- [Exercise brief]:
Your task is to copy the lines of the data below from the line holding "### [Sešity ke" through the line holding "### [UrhoSharp](graphics-games/urhosharp/index.md)", inclusive, exactly and with nothing added.

==== Data shown ====

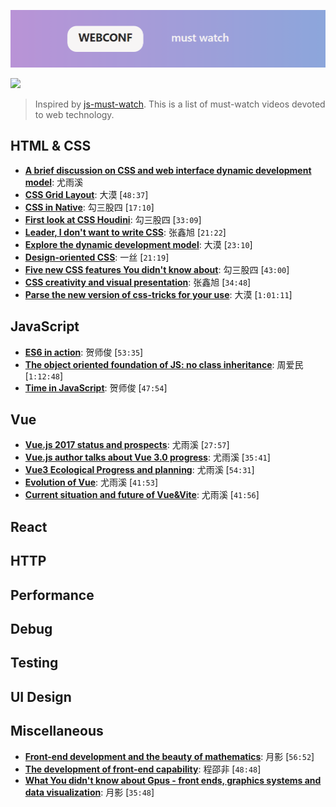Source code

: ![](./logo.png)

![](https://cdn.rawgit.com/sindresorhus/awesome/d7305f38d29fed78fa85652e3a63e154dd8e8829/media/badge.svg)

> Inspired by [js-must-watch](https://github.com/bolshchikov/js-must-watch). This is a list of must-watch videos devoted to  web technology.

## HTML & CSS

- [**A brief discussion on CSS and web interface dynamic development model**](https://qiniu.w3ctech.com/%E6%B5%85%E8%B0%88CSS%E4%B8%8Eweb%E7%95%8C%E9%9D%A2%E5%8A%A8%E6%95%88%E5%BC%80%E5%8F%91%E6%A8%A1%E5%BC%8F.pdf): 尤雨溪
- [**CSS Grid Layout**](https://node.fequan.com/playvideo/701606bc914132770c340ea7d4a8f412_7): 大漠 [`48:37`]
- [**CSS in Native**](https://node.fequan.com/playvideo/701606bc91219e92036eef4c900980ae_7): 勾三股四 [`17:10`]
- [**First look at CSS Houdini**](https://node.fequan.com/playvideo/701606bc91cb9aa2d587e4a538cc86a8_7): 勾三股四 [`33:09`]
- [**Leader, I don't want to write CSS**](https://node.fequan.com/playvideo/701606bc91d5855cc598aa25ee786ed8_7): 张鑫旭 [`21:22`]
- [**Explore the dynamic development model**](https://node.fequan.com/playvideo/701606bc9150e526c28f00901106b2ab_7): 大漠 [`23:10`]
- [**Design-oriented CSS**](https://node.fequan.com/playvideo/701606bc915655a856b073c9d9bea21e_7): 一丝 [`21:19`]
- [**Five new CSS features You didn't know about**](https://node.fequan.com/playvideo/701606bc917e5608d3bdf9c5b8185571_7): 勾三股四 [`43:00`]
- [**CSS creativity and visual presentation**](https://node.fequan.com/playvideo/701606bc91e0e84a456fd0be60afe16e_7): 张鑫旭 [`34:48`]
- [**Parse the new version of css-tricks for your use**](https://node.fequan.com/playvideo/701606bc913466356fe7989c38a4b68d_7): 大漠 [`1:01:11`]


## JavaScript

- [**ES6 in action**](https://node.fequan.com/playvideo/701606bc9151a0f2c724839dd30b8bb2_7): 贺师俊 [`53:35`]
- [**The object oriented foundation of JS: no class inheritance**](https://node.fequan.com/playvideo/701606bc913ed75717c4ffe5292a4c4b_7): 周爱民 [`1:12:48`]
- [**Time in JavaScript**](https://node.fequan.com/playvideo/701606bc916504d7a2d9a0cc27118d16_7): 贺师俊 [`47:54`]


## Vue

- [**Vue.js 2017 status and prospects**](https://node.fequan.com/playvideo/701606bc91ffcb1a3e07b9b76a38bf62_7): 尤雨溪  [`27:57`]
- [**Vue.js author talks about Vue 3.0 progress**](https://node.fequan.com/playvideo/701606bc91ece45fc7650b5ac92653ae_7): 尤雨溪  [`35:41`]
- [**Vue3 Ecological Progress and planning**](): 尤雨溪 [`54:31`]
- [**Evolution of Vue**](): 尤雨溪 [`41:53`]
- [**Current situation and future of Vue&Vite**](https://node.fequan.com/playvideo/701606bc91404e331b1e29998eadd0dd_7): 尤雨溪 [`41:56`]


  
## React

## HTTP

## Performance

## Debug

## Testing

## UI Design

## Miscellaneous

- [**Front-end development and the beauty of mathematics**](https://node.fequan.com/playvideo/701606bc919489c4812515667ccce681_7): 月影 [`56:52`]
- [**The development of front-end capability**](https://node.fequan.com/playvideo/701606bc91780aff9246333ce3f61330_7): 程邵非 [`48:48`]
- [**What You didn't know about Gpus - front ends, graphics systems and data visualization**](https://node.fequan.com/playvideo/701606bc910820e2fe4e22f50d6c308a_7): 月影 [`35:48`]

====
==== Data shown ====

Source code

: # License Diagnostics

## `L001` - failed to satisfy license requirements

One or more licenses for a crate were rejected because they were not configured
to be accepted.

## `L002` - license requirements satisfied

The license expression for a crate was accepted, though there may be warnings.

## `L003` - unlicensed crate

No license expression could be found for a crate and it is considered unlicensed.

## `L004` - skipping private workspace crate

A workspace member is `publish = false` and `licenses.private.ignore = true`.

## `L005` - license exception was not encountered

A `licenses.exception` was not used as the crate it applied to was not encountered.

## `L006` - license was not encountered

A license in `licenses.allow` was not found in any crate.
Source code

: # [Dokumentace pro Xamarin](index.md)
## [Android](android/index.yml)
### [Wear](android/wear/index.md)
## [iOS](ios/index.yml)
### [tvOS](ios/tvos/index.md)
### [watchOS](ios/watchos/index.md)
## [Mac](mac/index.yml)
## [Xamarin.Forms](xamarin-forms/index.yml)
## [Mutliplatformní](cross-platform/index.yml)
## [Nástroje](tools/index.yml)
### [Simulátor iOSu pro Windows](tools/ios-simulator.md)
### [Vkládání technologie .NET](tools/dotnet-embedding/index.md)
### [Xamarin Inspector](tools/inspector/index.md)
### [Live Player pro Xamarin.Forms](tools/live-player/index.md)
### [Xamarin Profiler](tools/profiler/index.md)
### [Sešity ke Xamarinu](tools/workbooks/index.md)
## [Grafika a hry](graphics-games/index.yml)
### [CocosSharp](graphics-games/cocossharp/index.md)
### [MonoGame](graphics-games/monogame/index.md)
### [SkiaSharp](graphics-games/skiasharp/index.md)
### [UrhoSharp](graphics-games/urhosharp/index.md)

====

- [Reply]:
### [Sešity ke Xamarinu](tools/workbooks/index.md)
## [Grafika a hry](graphics-games/index.yml)
### [CocosSharp](graphics-games/cocossharp/index.md)
### [MonoGame](graphics-games/monogame/index.md)
### [SkiaSharp](graphics-games/skiasharp/index.md)
### [UrhoSharp](graphics-games/urhosharp/index.md)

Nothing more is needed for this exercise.